I was, and possibly am, an afficianado of a Sixties and Seventies hard
rock and metal and never cared much for the Eighties metal bands that followed
in the wake of punk, such as the New Wave of British Heavy Metal or the
LA-based "hair metal" bands. By the late Eighties Rafe Lavine had a
metal show on Radio 5 on Friday nights and that was about the best exposure I
ever had to the music, whether it was Metallica, Mötley Crüe or Headpins, to name
a few across the spectrum
Between roughly 1988 and 1993 Guns N' Roses ruled the hard rock world, taking
up the discarded crown of Aerosmith who, though then still mega successful, had
learnt that the way to mainstream stardom was through airbrushed power ballads
and smoothed out radio friendly rock. Plus they were getting on. Metallica was
the nearest competition but not as ubiquitous as the Gunners were.
I had seen the original Appetite for Destruction (1987) album at
Ragtime Records, with the salacious, somewhat non-PC picture of a young woman with
her panties around her ankles, evidently after having sex with, or having been
raped by, a weird sci fi robot creature. The name of the band and the album
cover made me think that this was typical of the crap metal that was so
prevalent back in the late Eighties and with which I had no truck.
I changed my mind once I'd heard "Sweet Child O' Mine" and saw
the video for "Paradise City."
The melodic power of the first songs and the controlled frenzy and
guitar power of the latter convinced me that this band was far superior to the
other LA hair metal bands I'd heard.
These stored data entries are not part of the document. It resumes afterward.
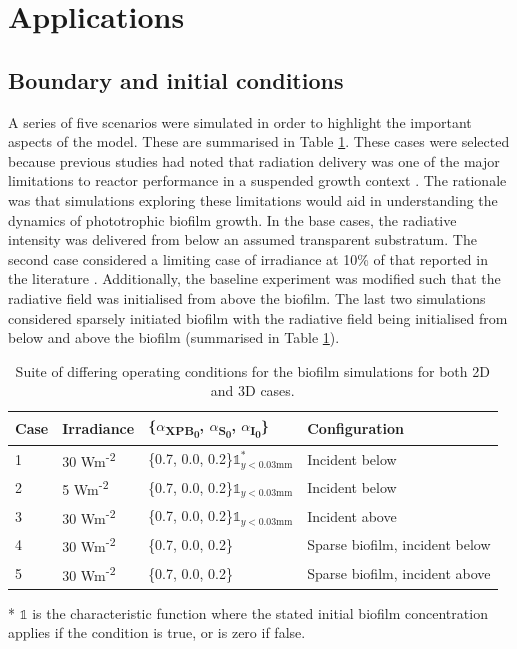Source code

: \section{Applications}
\subsection{Boundary and initial conditions}
A series of five scenarios were simulated in order to highlight the important aspects of the model. These are summarised in Table \ref{tab:biofilm_cases}. These cases were selected because previous studies had noted that radiation delivery was one of the major limitations to reactor performance in a suspended growth context \cite{hulsen2016, hulsen2016a}. The rationale was that simulations exploring these limitations would aid in understanding the dynamics of phototrophic biofilm growth. In the base cases, the radiative intensity was delivered from below an assumed transparent substratum. The second case considered a limiting case of irradiance at 10\% of that reported in the literature \cite{hulsen2018}. Additionally, the baseline experiment was modified such that the radiative field was initialised from above the biofilm. The last two simulations considered sparsely initiated biofilm with the radiative field being initialised from below and above the biofilm (summarised in Table \ref{tab:biofilm_cases}). 

\begin{table}[H]
    \centering
    \small
    \renewcommand{\arraystretch}{1.4}
    \caption{Suite of differing operating conditions for the biofilm simulations for both 2D and 3D cases.}
    \tabcolsep=0.11cm
    \begin{tabular}{@{}p{2cm} p{4cm} p{5cm} p{5.5cm}@{}} \toprule
Case & Irradiance  &  \{$\alpha$\textsubscript{XPB\textsubscript{0}}, $\alpha$\textsubscript{S\textsubscript{0}}, $\alpha$\textsubscript{I\textsubscript{0}}\}  &  Configuration \\ \hline
1    &  30 Wm\textsuperscript{-2}   &  \{0.7, 0.0, 0.2\}$\mathbb{1}^*_{y<0.03\mathrm{mm}}$  & Incident below\\
2    &  5 Wm\textsuperscript{-2}  &    \{0.7, 0.0, 0.2\}$\mathbb{1}_{y<0.03\mathrm{mm}}$  & Incident below\\
3    &  30 Wm\textsuperscript{-2}  &   \{0.7, 0.0, 0.2\}$\mathbb{1}_{y<0.03\mathrm{mm}}$  & Incident above\\
4    &  30 Wm\textsuperscript{-2}  &   \{0.7, 0.0, 0.2\}  & Sparse biofilm, incident below\\
5    &  30 Wm\textsuperscript{-2}  &   \{0.7, 0.0, 0.2\}  & Sparse biofilm, incident above\\ \hline
    \end{tabular}
  \scriptsize{* $\mathbb{1}$ is the characteristic function where the stated initial biofilm concentration applies if the condition is true, or is zero if false.} 
    \label{tab:biofilm_cases}
\end{table}

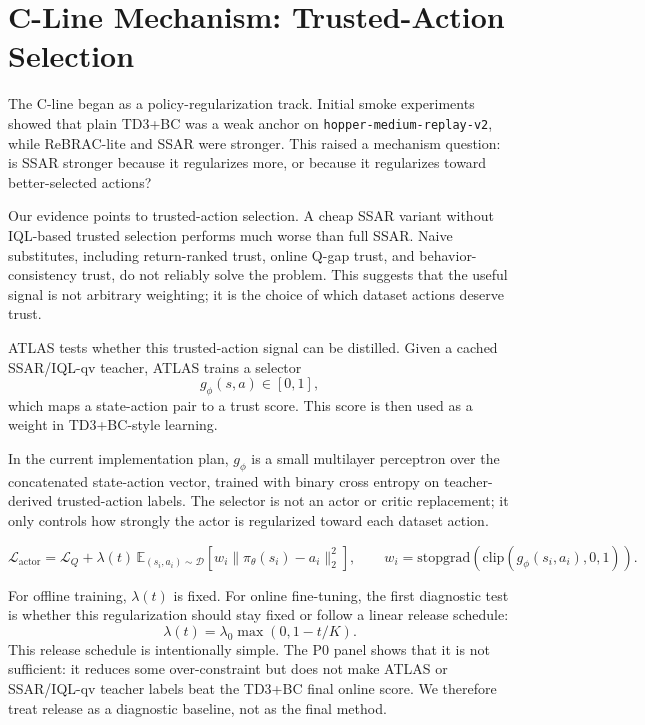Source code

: \section{C-Line Mechanism: Trusted-Action Selection}

The C-line began as a policy-regularization track. Initial smoke experiments showed that plain TD3+BC was a weak anchor on \texttt{hopper-medium-replay-v2}, while ReBRAC-lite and SSAR were stronger. This raised a mechanism question: is SSAR stronger because it regularizes more, or because it regularizes toward better-selected actions?

Our evidence points to trusted-action selection. A cheap SSAR variant without IQL-based trusted selection performs much worse than full SSAR. Naive substitutes, including return-ranked trust, online Q-gap trust, and behavior-consistency trust, do not reliably solve the problem. This suggests that the useful signal is not arbitrary weighting; it is the choice of which dataset actions deserve trust.

ATLAS tests whether this trusted-action signal can be distilled. Given a cached SSAR/IQL-qv teacher, ATLAS trains a selector
\[
g_\phi(s,a) \in [0,1],
\]
which maps a state-action pair to a trust score. This score is then used as a weight in TD3+BC-style learning.

In the current implementation plan, $g_\phi$ is a small multilayer perceptron over the concatenated state-action vector, trained with binary cross entropy on teacher-derived trusted-action labels. The selector is not an actor or critic replacement; it only controls how strongly the actor is regularized toward each dataset action.

\[
\mathcal{L}_{\mathrm{actor}}
= \mathcal{L}_{Q}
+ \lambda(t)\,\mathbb{E}_{(s_i,a_i)\sim\mathcal{D}}
\left[
  w_i \lVert \pi_\theta(s_i) - a_i \rVert_2^2
\right],
\qquad
w_i = \mathrm{stopgrad}(\mathrm{clip}(g_\phi(s_i,a_i),0,1)).
\]

For offline training, $\lambda(t)$ is fixed. For online fine-tuning, the first diagnostic test is whether this regularization should stay fixed or follow a linear release schedule:
\[
\lambda(t) = \lambda_0 \max(0, 1 - t/K).
\]
This release schedule is intentionally simple. The P0 panel shows that it is not sufficient: it reduces some over-constraint but does not make ATLAS or SSAR/IQL-qv teacher labels beat the TD3+BC final online score. We therefore treat release as a diagnostic baseline, not as the final method.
I
also read more about the band - the rebelliousness, the rock 'n roll lifestyle
- and realised that they were not dissimilar to the punks of the late
Seventies. Insofar as Guns N' Roses were identified as Aerosmith acolytes, I
was doubly smitten because I truly liked the kind of hard rock Aerosmith had
made up to Night in the Ruts. The music on Rocks and Toys in
the Attic were some of the scuzziest, loud, visceral hard rock I'd ever
heard and that certainly put any punk band to shame for pure guitar power.
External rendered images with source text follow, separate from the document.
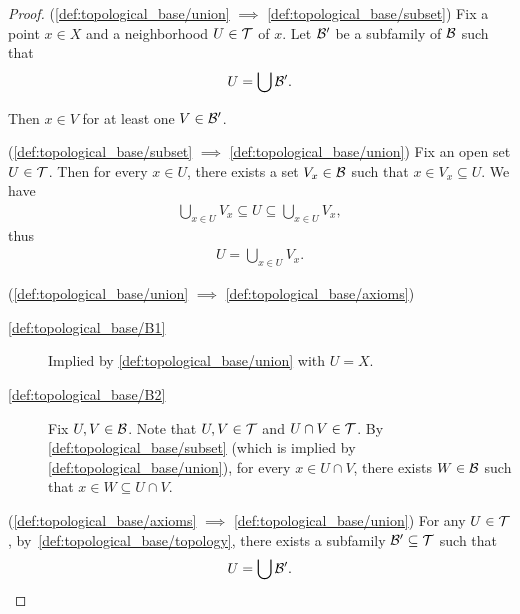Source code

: \begin{proof}
  (\ref{def:topological_base/union} $\implies$ \ref{def:topological_base/subset}) Fix a point $x \in X$ and a neighborhood $U \in \mathcal T$ of $x$. Let $\mathcal B'$ be a subfamily of $\mathcal B$ such that
  \begin{align*}
    U = \bigcup \mathcal B'.
  \end{align*}

  Then $x \in V$ for at least one $V \in \mathcal B'$.

  (\ref{def:topological_base/subset} $\implies$ \ref{def:topological_base/union}) Fix an open set $U \in \mathcal T$. Then for every $x \in U$, there exists a set $V_x \in \mathcal B$ such that $x \in V_x \subseteq U$. We have
  \begin{align*}
    \bigcup_{x \in U} V_x \subseteq U \subseteq \bigcup_{x \in U} V_x,
  \end{align*}
  thus
  \begin{align*}
    U = \bigcup_{x \in U} V_x.
  \end{align*}

  (\ref{def:topological_base/union} $\implies$ \ref{def:topological_base/axioms})
  \begin{description}
    \item[\ref{def:topological_base/B1}] Implied by \cref{def:topological_base/union} with $U = X$.
    \item[\ref{def:topological_base/B2}] Fix $U, V \in \mathcal B$. Note that $U, V \in \mathcal T$ and $U \cap V \in \mathcal T$. By \cref{def:topological_base/subset} (which is implied by \cref{def:topological_base/union}), for every $x \in U \cap V$, there exists $W \in \mathcal B$ such that $x \in W \subseteq U \cap V$.
  \end{description}

  (\ref{def:topological_base/axioms} $\implies$ \ref{def:topological_base/union}) For any $U \in \mathcal T$, by~\cref{def:topological_base/topology}, there exists a subfamily $\mathcal B' \subseteq \mathcal T$ such that
  \begin{align*}
    U = \bigcup \mathcal B'.
  \end{align*}
\end{proof}

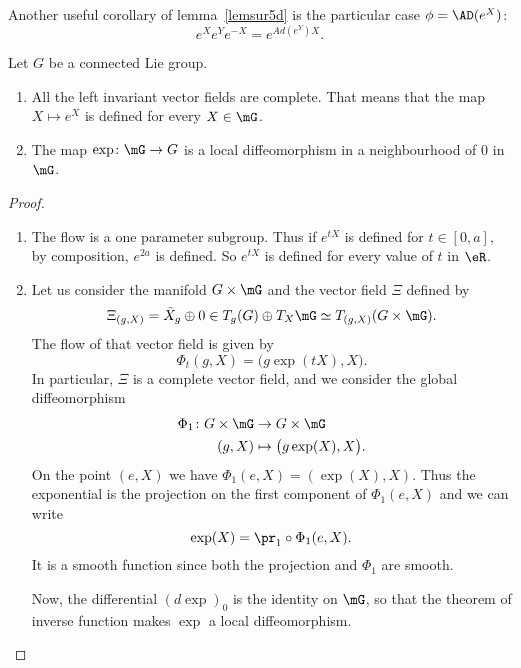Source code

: \begin{corollary}
Another useful corollary of lemma~\ref{lemsur5d} is the particular case $\phi=\AD(e^X)$:
\[
   e^Xe^Ye^{-X}=e^{Ad(e^Y)X}.
\]
\label{cor:eXeYe-X}
\end{corollary}

\begin{proposition}
	Let $G$ be a connected Lie group.
	\begin{enumerate}

		\item
			All the left invariant vector fields are complete. That means that the map $X\mapsto  e^{X}$ is defined for every $X\in \mG$.
		\item
			The map $\exp\colon \mG\to G$ is a local diffeomorphism in a neighbourhood of $0$ in $\mG$.
	\end{enumerate}
\end{proposition}

\begin{proof}
	\begin{enumerate}

		\item
			The flow is a one parameter subgroup. Thus if $ e^{tX}$ is defined for $t\in[0,a]$, by composition, $ e^{2a}$ is defined. So $ e^{tX}$ is defined for every value of $t$ in $\eR$.
		\item
			Let us consider the manifold $G\times \mG$ and the vector field $\Xi$ defined by
			\begin{equation}
				\Xi_{(g,X)}=\tilde X_g\oplus 0\in T_g(G)\oplus T_X\mG\simeq T_{(g,X)}(G\times \mG).
			\end{equation}
			The flow of that vector field is given by
			\begin{equation}
				\Phi_t(g,X)=\big( g\exp(tX),X \big).
			\end{equation}
			In particular, $\Xi$ is a complete vector field, and we consider the global diffeomorphism
			\begin{equation}
				\begin{aligned}
					\Phi_1\colon G\times \mG&\to G\times \mG \\
					(g,X)&\mapsto \big( g\exp(X),X \big).
				\end{aligned}
			\end{equation}
			On the point $(e,X)$ we have $\Phi_1(e,X)=(\exp(X),X)$. Thus the exponential is the projection on the first component of $\Phi_1(e,X)$ and we can write
			\begin{equation}
				\exp(X)=\pr_1\circ\Phi_1(e,X).
			\end{equation}
			It is a smooth function since both the projection and $\Phi_1$ are smooth.

			Now, the differential $(d\exp)_0$ is the identity on $\mG$, so that the theorem of inverse function makes $\exp$ a local diffeomorphism.
	\end{enumerate}
\end{proof}


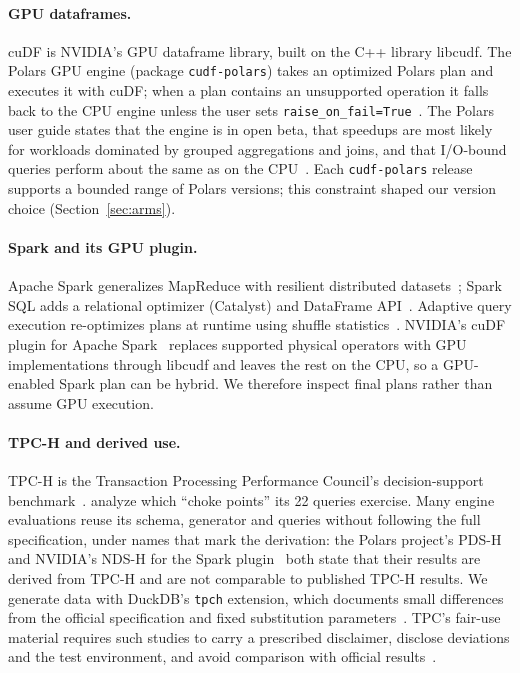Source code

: \documentclass[11pt]{article}
\begin{document}
\paragraph{GPU dataframes.} cuDF is NVIDIA's GPU dataframe library, built on the
C++ library libcudf. The Polars GPU engine (package \texttt{cudf-polars}) takes
an optimized Polars plan and executes it with cuDF; when a plan contains an
unsupported operation it falls back to the CPU engine unless the user sets
\texttt{raise\_on\_fail=True}~\citep{polars_gpu_guide,cudf_polars_docs}. The
Polars user guide states that the engine is in open beta, that speedups are
most likely for workloads dominated by grouped aggregations and joins, and that
I/O-bound queries perform about the same as on the CPU~\citep{polars_gpu_guide}.
Each \texttt{cudf-polars} release supports a bounded range of Polars versions;
this constraint shaped our version choice (Section~\ref{sec:arms}).

\paragraph{Spark and its GPU plugin.} Apache Spark generalizes MapReduce with
resilient distributed datasets~\citep{zaharia2012rdd,zaharia2016spark}; Spark
SQL adds a relational optimizer (Catalyst) and DataFrame
API~\citep{armbrust2015sparksql}. Adaptive query execution re-optimizes plans
at runtime using shuffle statistics~\citep{spark359docs}. NVIDIA's cuDF plugin
for Apache Spark~\citep{nvidia_cudf_spark_docs,nvidia_cudf_spark_repo}
replaces supported physical operators with GPU implementations through libcudf
and leaves the rest on the CPU, so a GPU-enabled Spark plan can be hybrid. We
therefore inspect final plans rather than assume GPU execution.

\paragraph{TPC-H and derived use.} TPC-H is the Transaction Processing
Performance Council's decision-support benchmark~\citep{tpch301,poess2000tpc}.
\citet{boncz2014tpch} analyze which ``choke points'' its 22 queries exercise.
Many engine evaluations reuse its schema, generator and queries without
following the full specification, under names that mark the derivation: the
Polars project's PDS-H~\citep{vink2025pdsh} and NVIDIA's NDS-H for the Spark
plugin~\citep{nvidia_spark_benchmarks} both state that their results are
derived from TPC-H and are not comparable to published TPC-H results. We
generate data with DuckDB's \texttt{tpch} extension, which documents small
differences from the official specification and fixed substitution
parameters~\citep{duckdb_tpch_ext}. TPC's fair-use material requires such
studies to carry a prescribed disclaimer, disclose deviations and the test
environment, and avoid comparison with official
results~\citep{tpcfairuse2019,tpcpolicies620}.
\end{document}
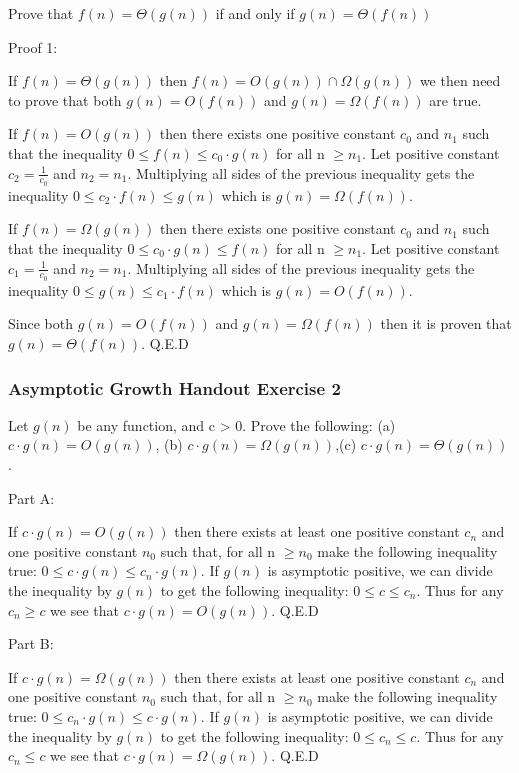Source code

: \documentclass{article}
\begin{document}
Prove that $f(n) = \Theta(g(n))$ if and only if $g(n) = \Theta(f(n))$

Proof 1:

If $f(n) = \Theta(g(n))$ then $f(n) = O(g(n)) \cap \Omega(g(n))$ we then need to prove that both $g(n) = O(f(n))$ and $g(n) = \Omega(f(n))$ are true. 

If $f(n) = O(g(n))$ then there exists one positive constant $c_0$ and $n_1$ such that the inequality $0 \leq f(n) \leq c_0 \cdot g(n)$ for all n $\geq n_1$. Let positive constant $c_2 = \frac{1}{c_0}$ and $n_2 = n_1$. Multiplying all sides of the previous inequality gets the inequality $0 \leq c_2 \cdot f(n) \leq g(n)$ which is $g(n) = \Omega(f(n))$.

If $f(n) = \Omega(g(n))$ then there exists one positive constant $c_0$ and $n_1$ such that the inequality $0 \leq c_0 \cdot g(n) \leq f(n)$ for all n $\geq n_1$. Let positive constant $c_1 = \frac{1}{c_0}$ and $n_2 = n_1$. Multiplying all sides of the previous inequality gets the inequality $0 \leq g(n) \leq c_1 \cdot f(n)$ which is $g(n) = O(f(n))$.

Since both $g(n) = O(f(n))$ and $g(n) = \Omega(f(n))$ then it is proven that $g(n) = \Theta(f(n))$. Q.E.D

\subsubsection{Asymptotic Growth Handout Exercise 2}

Let $g(n)$ be any function, and c > 0. Prove the following: (a) $c \cdot g(n) = O(g(n))$, (b) $c \cdot g(n) = \Omega(g(n))$,(c) $c \cdot g(n) = \Theta(g(n))$. 

Part A:

If $c \cdot g(n) = O(g(n))$ then there exists at least one positive constant $c_n$ and one positive constant $n_0$ such that, for all n $\geq n_0$ make the following inequality true: $0 \leq c \cdot g(n) \leq c_n \cdot g(n)$. If $g(n)$ is asymptotic positive, we can divide the inequality by $g(n)$ to get the following inequality: $0 \leq c \leq c_n$. Thus for any $c_n \geq c$ we see that $c \cdot g(n) = O(g(n))$. Q.E.D

Part B:

If $c \cdot g(n) = \Omega(g(n))$ then there exists at least one positive constant $c_n$ and one positive constant $n_0$ such that, for all n $\geq n_0$ make the following inequality true: $0 \leq c_n \cdot g(n) \leq c \cdot g(n)$. If $g(n)$ is asymptotic positive, we can divide the inequality by $g(n)$ to get the following inequality: $0 \leq c_n \leq c$. Thus for any $c_n \leq c$ we see that $c \cdot g(n) = \Omega(g(n))$. Q.E.D
\end{document}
Once I'd actually heard some Guns N' Roses tunes I went out and bought
the album, and not as a sale item either.
My anticipation of a great thrill ride was rewarded. "Welcome to
the Jungle," "Mr Brownstone" and "Rocket Queen" easily
matched the two songs I'd already heard and all of the songs were strong and
assured. At the time I loudly proclaimed that Appetite for Destruction
was the best hard rock debut of the Seventies and that Guns N' Roses was the
arguably the greatest rock band of the Eighties. This is a view I still hold,
albeit with less fervor than that time. Metallica might have been the great
rivals but listening to the first couple of Metallica albums today I still
believe that the Gunners would have blown Metallica off-stage.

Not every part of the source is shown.